Recommender Systems

Category: Machine Learning Systems ..

Recommender Systems

Personalization and Data Sparsity - Personalization leverages user data (preferences, activities) to recommend items users might like. - Challenge: User-item interaction data is sparse-most users rate only a few items. - Collaborative filtering: Users are likely to enjoy items liked by similar users.

Types of Feedback - Explicit feedback: Ratings, purchase history, rankings. - Implicit feedback: Browsing history, time spent, clicks-requires preprocessing.

Major Challenges - Sparsity of data. - Cold-start problem: Hard to recommend for new users/items with no history. - Changing interests: User preferences and item popularity shift over time. - Scalability: Need algorithms that efficiently handle millions of users/items.


Approaches to Recommendation

Popularity-Based - Recommend most popular items (no personalization).

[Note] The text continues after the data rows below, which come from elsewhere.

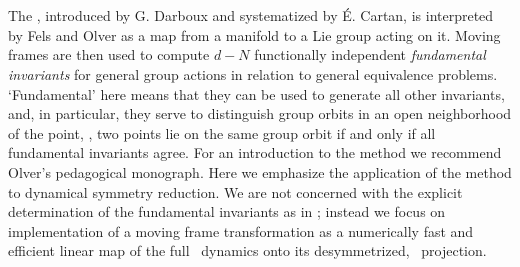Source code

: \documentclass[preprint,number,sort&compress]{elsarticle}
\begin{document}
\section{\label{sec:mf} \Mframes}

The \mframes, introduced by G. Darboux and systematized by
\'E. Cartan, is interpreted by Fels and
Olver as a map from a manifold
to a Lie group acting on it. Moving frames are then used to
compute $d-N$ functionally independent \emph{fundamental
in\-vari\-ants} for general group actions in relation to general
equivalence problems. `Fundamental' here means that they can
be used to generate all other in\-vari\-ants, and, in particular,
they serve to distinguish group orbits in an open
neighborhood of the {\slice} point, \ie, two points lie on
the same group orbit if and only if all fundamental
in\-vari\-ants agree. For an introduction to the method we
recommend Olver's pedagogical monograph. Here we
emphasize the application of the method to dynamical symmetry
reduction. We are not concerned with the explicit
determination of the fundamental in\-vari\-ants as in
; instead we focus on
implementation of a moving frame transformation as a
numerically fast and efficient linear map of the full
\statesp\ dynamics onto its desymmetrized, \reducedsp\
projection.
\end{document}
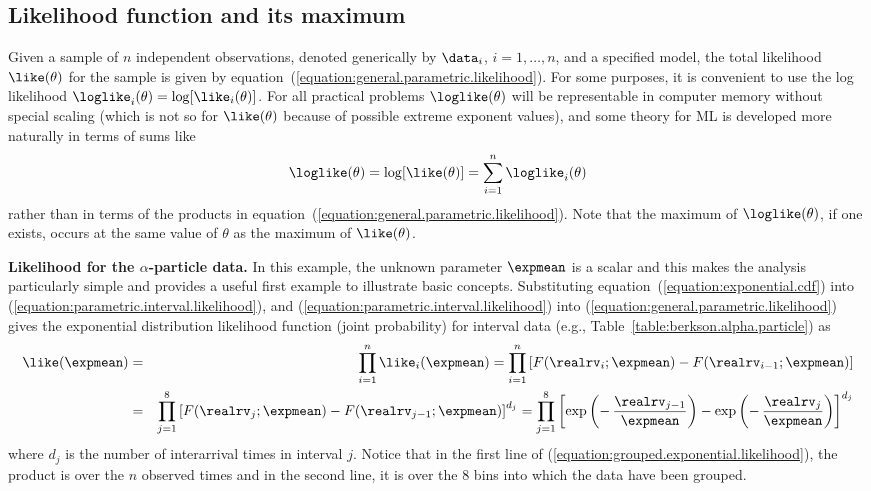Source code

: \subsection{Likelihood function and its maximum}
\label{section:loglikelihood}
Given a sample of $n$ independent observations, denoted generically by
$\data_{i}$, $i=1, \ldots , n$, and a specified model, the total
likelihood $\like(\theta)$ for the sample is given by
equation~(\ref{equation:general.parametric.likelihood}).  
For some purposes, it is convenient to use the log
likelihood $\loglike_{i}(\theta) = \log[\like_{i}(\theta)]$.
For all practical problems $\loglike(\theta)$ will be
representable in computer memory without special scaling (which is not
so for $\like(\theta)$ because of possible extreme exponent
values), and some theory for ML is developed more naturally in terms of
sums like
\begin{displaymath}
\loglike(\theta) = \log[\like(\theta)] = \sum_{i=1}^{n}
\loglike_{i}(\theta)
\end{displaymath}
rather than in terms of the products
in equation~(\ref{equation:general.parametric.likelihood}). Note that the
maximum of $\loglike(\theta)$, if one exists, occurs at
the same value of $\theta$ as the maximum of
$\like(\theta)$.


\begin{example}
\label{example:alpha.likelihood}
{\bf Likelihood for the $\alpha$-particle data.}
In this example, the unknown parameter $\expmean$ is a scalar and this
makes the analysis particularly simple and provides a useful first
example to illustrate basic concepts.  Substituting
equation~(\ref{equation:exponential.cdf}) into
(\ref{equation:parametric.interval.likelihood}), and
(\ref{equation:parametric.interval.likelihood}) into
(\ref{equation:general.parametric.likelihood}) gives the exponential
distribution likelihood function (joint probability) for interval
data (e.g., Table~\ref{table:berkson.alpha.particle}) as
\begin{eqnarray}
\label{equation:grouped.exponential.likelihood}
\like(\expmean)&=& \prod_{i=1}^{n} \like_{i}(\expmean)= \prod_{i=1}^{n} 
\left [ F(\realrv_{i};\expmean)-F(\realrv_{i-1};\expmean)
 \right ] \\
             &=& \prod_{j=1}^{8} 
\left [ F(\realrv_{j};\expmean)-F(\realrv_{j-1};\expmean)
 \right ]^{d_{j}} = \prod_{j=1}^{8} \left[
\exp \left(- \,\frac{\realrv_{j-1}}{ \expmean} \right)-
\exp \left( -\,\frac{\realrv_{j}}{ \expmean} \right)
\right]^{d_{j}} 
\nonumber
\end{eqnarray}
where $d_{j}$ is the number of interarrival times in
interval $j$. Notice that in the first line of
(\ref{equation:grouped.exponential.likelihood}), the product is over
the $n$ observed times and in the second line, it is over the 8 bins into
which the data have been grouped.
\end{example}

Classifier-Based - Treat as a classification problem:
Input: $ x =$ (user features, item features), Output: $ y = +1$ (like) or $ -1$ (dislike). - Pros: Personalized, can include extra features. - Cons: Feature engineering is hard, often underperforms collaborative filtering.

Co-Occurrence-Based - Use normalized co-occurrence matrix $ C$: $$ C_{ij} = \frac{\text{users who bought both } i \text{ and } j}{\text{users who bought } i \text{ or } j} $$ - For a user who bought items $ A$ and $ B$, score for item $ X$: $$ \text{Score}(X) = \frac{C_{XA} + C_{XB}}{2} $$


Matrix Factorization and Completion

Matrix Factorization Model - Represent user $ u$ and item $ v$ with feature vectors $ L_u$ and $ R_v$. - Predicted rating: $$ \text{Rating}(u, v) = L_u^T R_v $$ - The ratings matrix $ M$ is approximated by $ M \approx L R^T$.

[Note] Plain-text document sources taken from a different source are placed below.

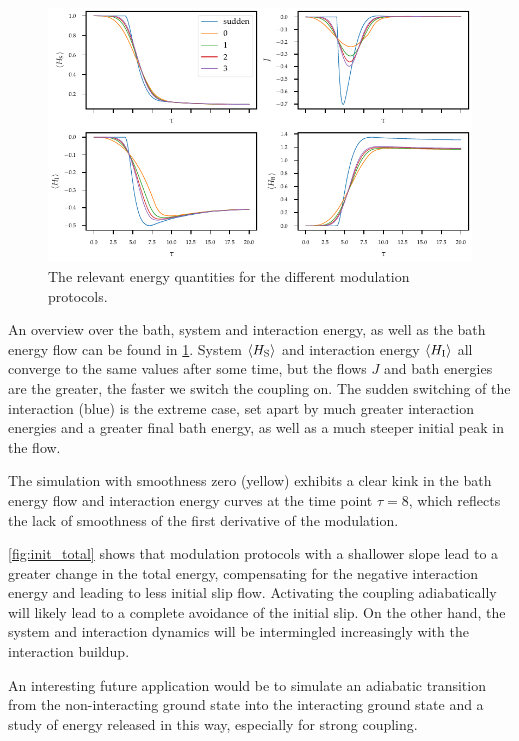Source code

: \begin{figure}[htp]
  \centering
  \includegraphics{figs/one_bath_mod/init_overview}
  \caption{\label{fig:init_energies}The relevant energy quantities for
    the different modulation protocols.}
\end{figure}
An overview over the bath, system and interaction energy, as well as
the bath energy flow can be found in \cref{fig:init_energies}. System
\(\ev{H_{\sys}}\) and interaction energy \(\ev{H_{\inter}}\) all
converge to the same values after some time, but the flows \(J\) and
bath energies are the greater, the faster we switch the coupling
on. The sudden switching of the interaction (blue) is the extreme
case, set apart by much greater interaction energies and a greater
final bath energy, as well as a much steeper initial peak in the flow.

The simulation with smoothness zero (yellow) exhibits a clear kink in
the bath energy flow and interaction energy curves at the time point
\(τ=8\), which reflects the lack of smoothness of the first derivative
of the modulation.

\cref{fig:init_total} shows that modulation protocols with a shallower
slope lead to a greater change in the total energy, compensating for
the negative interaction energy and leading to less initial
slip flow. Activating the coupling adiabatically will likely lead to a
complete avoidance of the initial slip. On the other hand, the system
and interaction dynamics will be intermingled increasingly with the
interaction buildup.

An interesting future application would be to simulate an adiabatic
transition from the non-interacting ground state into the interacting
ground state and a study of energy released in this way, especially
for strong coupling.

Matrix Completion Problem - Given observed ratings, estimate missing entries by finding $ L$ and $ R$ that minimize: $$ \min_{L, R} \sum_{(u,v): r_{uv} \text{ observed}} (L_u^T R_v - r_{uv})^2 $$

Degrees of Freedom - For $ m$ movies, $ n$ users, and $ k$ topics: $$ \text{Degrees of freedom} = k(m + n) $$

Coordinate Descent Algorithm - Alternately fix $ R$ and optimize $ L$, then fix $ L$ and optimize $ R$. - Each step reduces to multiple independent linear regression problems.

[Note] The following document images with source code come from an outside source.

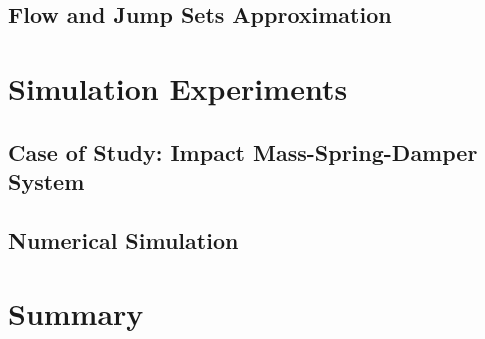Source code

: \subsection{Flow and Jump Sets Approximation}


\section{Simulation Experiments}\label{Experiments}
\subsection{Case of Study: Impact Mass-Spring-Damper System}
\subsection{Numerical Simulation}

\section{Summary}\label{conc}
%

Regularization to Prevent Overfitting - Add $ \ell_2$ regularization: $$ \min_{L, R} \sum_{(u,v): r_{uv} \text{ observed}} (L_u^T R_v - r_{uv})^2 + \lambda (|L_u|^2 + |R_v|^2) $$


Extensions & Cold-Start Solutions

Feature-Based Linear Models - Represent items by feature vector $ \phi(v)$, learn global weights $ w$: $$ r_{uv} \approx w \cdot \phi(v) $$ - Minimize: $$ \min_w \sum_{(u,v): r_{uv} \text{ observed}} (w \cdot \phi(v) - r_{uv})^2 + \lambda |w|^2 $$

Personalization via User-Specific Deviations - Add user-specific weights $ w_u$: $$ r_{uv} \approx (w + w_u) \cdot \phi(v) $$ - For new users, $ w_u = 0$ (use global weights); as more data accumulates, $ w_u$ adapts.

Featurized Matrix Factorization (Unified Model) - Combine matrix factorization and feature-based approaches: $$ r_{uv} \approx L_u \cdot R_v + (w + w_u) \cdot \phi(u, v) $$ - Can be optimized with coordinate descent or gradient descent.


Applications

  • Localization: Matrix completion can infer missing entries in distance matrices, exploiting low-rank structure due to spatial constraints.
  • Text Data: Matrix factorization can uncover latent topics in document-word matrices, similar to topic modeling.

Summary Table: Approaches Comparison

Approach Personalization Handles Cold-Start Uses Features Handles Sparsity Scalability
Popularity No Yes No Yes High
Classifier Yes Yes Yes Limited Moderate
Co-Occurrence Limited No No Yes High
Matrix Factorization Yes No No Yes High
Feature-Based Linear Yes Yes Yes Yes High
Featurized Matrix Fact. Yes Yes Yes Yes Moderate

Best Practices - Use collaborative filtering (matrix factorization) for personalization when sufficient data exists. - Use feature-based models to address cold-start and incorporate context. - Combine both for robust, scalable, and adaptive recommender systems.